_The problem_
Retype the listing that follows, word for word.

Start of Block

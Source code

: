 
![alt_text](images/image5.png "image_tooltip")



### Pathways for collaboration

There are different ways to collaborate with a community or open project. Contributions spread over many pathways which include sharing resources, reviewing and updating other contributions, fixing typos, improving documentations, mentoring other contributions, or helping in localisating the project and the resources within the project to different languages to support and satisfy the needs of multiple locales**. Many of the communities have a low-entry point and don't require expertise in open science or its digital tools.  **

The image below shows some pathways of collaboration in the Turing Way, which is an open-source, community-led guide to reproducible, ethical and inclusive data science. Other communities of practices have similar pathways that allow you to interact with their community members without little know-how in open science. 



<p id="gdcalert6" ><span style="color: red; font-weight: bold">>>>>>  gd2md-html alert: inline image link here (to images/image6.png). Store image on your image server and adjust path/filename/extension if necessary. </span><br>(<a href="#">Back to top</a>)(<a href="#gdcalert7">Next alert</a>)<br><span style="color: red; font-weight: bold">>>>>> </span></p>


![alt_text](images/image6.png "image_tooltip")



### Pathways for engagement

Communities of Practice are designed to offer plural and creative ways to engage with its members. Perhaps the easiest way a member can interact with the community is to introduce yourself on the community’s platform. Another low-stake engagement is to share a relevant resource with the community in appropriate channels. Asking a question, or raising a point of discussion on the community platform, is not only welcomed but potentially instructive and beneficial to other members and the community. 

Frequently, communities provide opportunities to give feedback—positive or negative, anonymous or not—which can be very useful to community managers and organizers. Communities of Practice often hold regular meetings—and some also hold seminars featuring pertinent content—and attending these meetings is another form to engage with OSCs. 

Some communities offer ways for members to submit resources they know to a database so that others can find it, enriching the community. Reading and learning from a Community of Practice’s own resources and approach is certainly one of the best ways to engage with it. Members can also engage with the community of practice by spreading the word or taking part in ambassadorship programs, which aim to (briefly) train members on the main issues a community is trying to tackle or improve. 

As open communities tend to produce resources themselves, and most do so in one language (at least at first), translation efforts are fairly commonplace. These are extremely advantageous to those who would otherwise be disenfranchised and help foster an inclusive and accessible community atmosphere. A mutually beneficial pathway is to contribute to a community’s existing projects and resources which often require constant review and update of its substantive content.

End of Block

_Response area_
Source code

: 
![alt_text](images/image5.png "image_tooltip")



### Pathways for collaboration

There are different ways to collaborate with a community or open project. Contributions spread over many pathways which include sharing resources, reviewing and updating other contributions, fixing typos, improving documentations, mentoring other contributions, or helping in localisating the project and the resources within the project to different languages to support and satisfy the needs of multiple locales**. Many of the communities have a low-entry point and don't require expertise in open science or its digital tools.  **

The image below shows some pathways of collaboration in the Turing Way, which is an open-source, community-led guide to reproducible, ethical and inclusive data science. Other communities of practices have similar pathways that allow you to interact with their community members without little know-how in open science. 



<p id="gdcalert6" ><span style="color: red; font-weight: bold">>>>>>  gd2md-html alert: inline image link here (to images/image6.png). Store image on your image server and adjust path/filename/extension if necessary. </span><br>(<a href="#">Back to top</a>)(<a href="#gdcalert7">Next alert</a>)<br><span style="color: red; font-weight: bold">>>>>> </span></p>


![alt_text](images/image6.png "image_tooltip")



### Pathways for engagement

Communities of Practice are designed to offer plural and creative ways to engage with its members. Perhaps the easiest way a member can interact with the community is to introduce yourself on the community’s platform. Another low-stake engagement is to share a relevant resource with the community in appropriate channels. Asking a question, or raising a point of discussion on the community platform, is not only welcomed but potentially instructive and beneficial to other members and the community. 

Frequently, communities provide opportunities to give feedback—positive or negative, anonymous or not—which can be very useful to community managers and organizers. Communities of Practice often hold regular meetings—and some also hold seminars featuring pertinent content—and attending these meetings is another form to engage with OSCs. 

Some communities offer ways for members to submit resources they know to a database so that others can find it, enriching the community. Reading and learning from a Community of Practice’s own resources and approach is certainly one of the best ways to engage with it. Members can also engage with the community of practice by spreading the word or taking part in ambassadorship programs, which aim to (briefly) train members on the main issues a community is trying to tackle or improve. 

As open communities tend to produce resources themselves, and most do so in one language (at least at first), translation efforts are fairly commonplace. These are extremely advantageous to those who would otherwise be disenfranchised and help foster an inclusive and accessible community atmosphere. A mutually beneficial pathway is to contribute to a community’s existing projects and resources which often require constant review and update of its substantive content.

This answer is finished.